晚上和他一起去唱K..在juscogreenbox...
6.11.2008
唱K的时候...他给我他的戒指..
他和我说..这个戒指是他第一次买的...
也是他最喜欢的戒指..
他把这个戒指送给我...
他也有说..如果这个戒指不见了...那就是我和他的缘分结束了..

这戒指跟了我7个月多..
无端端不见了...很伤心一下..

本来要给回他的戒指...
现在要给回...也给不到了..

对不起...
对不起...
对不起...

Sunday 21 June 2009

21.6.09

21.6.09
他离开我两个星期了...在这两个星期...
我想了很多东西...我承认有时很不习惯...
因为没有他在陪我...我闷的时候他也会陪我..
晚上打电话给我...和我聊天..
哈哈哈...这一切都过了...

这两个星期..我都在想..
我几时才能忘记他...现在我可能做到了..
不习惯..也是要学会习惯..
赫赫..

现在开始..我再也不怕闷了..
因为我闷的时候...有我的好姐妹在陪我..
对不对..
还有一个人..不过这个人很奇怪的..
他怎样奇怪..我不懂怎样来讲...
不过...
我不开心,他会讲笑话给我听..又是他的空会和我聊天...
终止他的人有少少奇怪的啦..
这个人就是阿杜...
赫赫...

希望阿杜不会生气我,这样来讲他吧..
怎样都好谢谢你们哦..一直以来都在陪我..
辛苦咯..
赫赫...

19.6.09
星期五..真的闷死人..在学校..
那天真的不想去学校的咯...因为很少人去..
我的朋友才几个去学校而已..
我妈妈不给我不去..所以我就去学校咯..

一大早就被一个人吵醒了...
不过也要谢谢他拉..吵醒我..
赫赫..

所以不到6am就起身了...
6.40am去学校...
到了学校..去mamak等朋友来...

进到学校..真的闷死..
simsim不开心..因为发生了一些事情..
别不开心啦..没有他..还有我们啊..

赫赫..
下课时..我走人了..
阿杜进来学校载我出去..
我和他一起去MCD..
12点半..阿杜就载我回学校..
我们很无聊吧...
赫赫..

不过我也很开心啦..
谢谢..
要不然我在学校闷死了...

Tuesday 16 June 2009

new updates..

13/6/2009 saturday..
at night go out eat with my family..my cousin all got go..
because pui my grandmother..

12am my cousin ask me want go find JIE NI ma..than i say ok luu..
i think is 3 people onli..but not 3 people is 8 people..
my cousin,jie ni,jie ni sister xue qi,xue qi 2 friend,my cousin 2 friend..
1car cannot sit 8 people..than my cousin call he friend come fetch them..
so got 2car lorhx.

actually we go THE MINES watching movie..but dont know got movie see or not..
so din go liao..we just go semenyeh BEACH yam cha..
jie ni diam diam de...dont want say anything..just laugh only..xD
xue qi give my cousin and my cousin de friend zat dou sei sei..
3people keep say bad word..
damn funny..

all dont want drink beer...just 2 people drink onli..
me and my cousin drink...

we until 2.30am back home..my cousin fetch me back sin..
fetch liao me back..only fetch jie ni back..
luck my mum din scold..^^

I LOVE DRUNK
because no need to think so many thing..




15/6/2009 monday..
yesterday start school liao..not so boring ba..
still can tahan..
at class sim and yi han dont want give me think so much..so pui me chat..
my class teacher and still got few teacher din teach us jor..
change teacher liao..got little bit happy..
yesterday can say whole day at school no teacher teach my class..just sejarah got teach...
so shuang..can sleep at class..
but i din sleep larhx..
chatting with my friend..
16/6/2009 today...
afternoon nothing to do...
i know he din work jor...because he want change work..
so i want konw now he find dou work jor or not..
i msg give he..
ask he find dou work liao maa...than he reply me..he say find already..waiting now..

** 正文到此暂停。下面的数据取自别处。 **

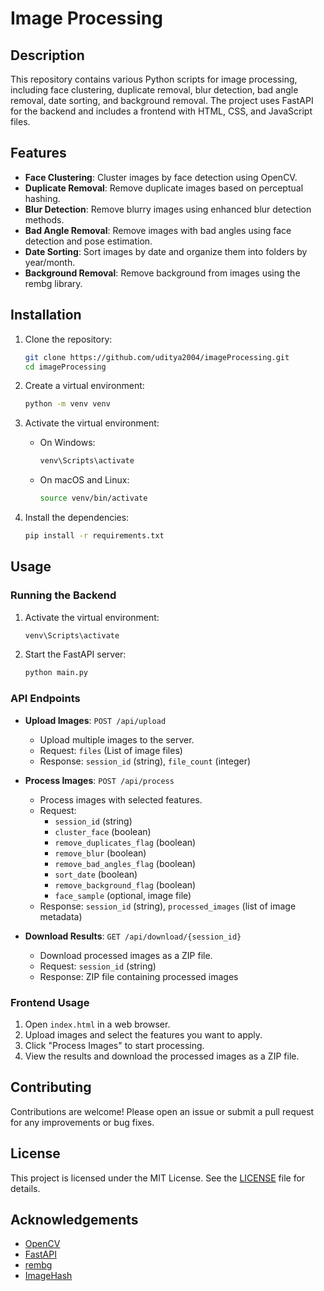 # Image Processing

## Description

This repository contains various Python scripts for image processing, including face clustering, duplicate removal, blur detection, bad angle removal, date sorting, and background removal. The project uses FastAPI for the backend and includes a frontend with HTML, CSS, and JavaScript files.

## Features

- **Face Clustering**: Cluster images by face detection using OpenCV.
- **Duplicate Removal**: Remove duplicate images based on perceptual hashing.
- **Blur Detection**: Remove blurry images using enhanced blur detection methods.
- **Bad Angle Removal**: Remove images with bad angles using face detection and pose estimation.
- **Date Sorting**: Sort images by date and organize them into folders by year/month.
- **Background Removal**: Remove background from images using the rembg library.

## Installation

1. Clone the repository:
   ```bash
   git clone https://github.com/uditya2004/imageProcessing.git
   cd imageProcessing
   ```

2. Create a virtual environment:
   ```bash
   python -m venv venv
   ```

3. Activate the virtual environment:
   - On Windows:
     ```bash
     venv\Scripts\activate
     ```
   - On macOS and Linux:
     ```bash
     source venv/bin/activate
     ```

4. Install the dependencies:
   ```bash
   pip install -r requirements.txt
   ```

## Usage

### Running the Backend

1. Activate the virtual environment:
   ```bash
   venv\Scripts\activate
   ```

2. Start the FastAPI server:
   ```bash
   python main.py
   ```

### API Endpoints

- **Upload Images**: `POST /api/upload`
  - Upload multiple images to the server.
  - Request: `files` (List of image files)
  - Response: `session_id` (string), `file_count` (integer)

- **Process Images**: `POST /api/process`
  - Process images with selected features.
  - Request: 
    - `session_id` (string)
    - `cluster_face` (boolean)
    - `remove_duplicates_flag` (boolean)
    - `remove_blur` (boolean)
    - `remove_bad_angles_flag` (boolean)
    - `sort_date` (boolean)
    - `remove_background_flag` (boolean)
    - `face_sample` (optional, image file)
  - Response: `session_id` (string), `processed_images` (list of image metadata)

- **Download Results**: `GET /api/download/{session_id}`
  - Download processed images as a ZIP file.
  - Request: `session_id` (string)
  - Response: ZIP file containing processed images

### Frontend Usage

1. Open `index.html` in a web browser.
2. Upload images and select the features you want to apply.
3. Click "Process Images" to start processing.
4. View the results and download the processed images as a ZIP file.

## Contributing

Contributions are welcome! Please open an issue or submit a pull request for any improvements or bug fixes.

## License

This project is licensed under the MIT License. See the [LICENSE](LICENSE) file for details.

## Acknowledgements

- [OpenCV](https://opencv.org/)
- [FastAPI](https://fastapi.tiangolo.com/)
- [rembg](https://github.com/danielgatis/rembg)
- [ImageHash](https://github.com/JohannesBuchner/imagehash)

me and he just send 1-2 msg only..than he no reply me le..
start from this afternoon he din reply me jor..i dont want think so much..
so go sleep ba~


just now wake up saw dou he got online..
OMG..i think back last time me and he at msn chat dou so happy..
and if he free..he will want SKYPE with me de..
but now no liao le..everthing is pass...
so sad =[


i really control my self..dont want to think back he liao de ar..
but now....................................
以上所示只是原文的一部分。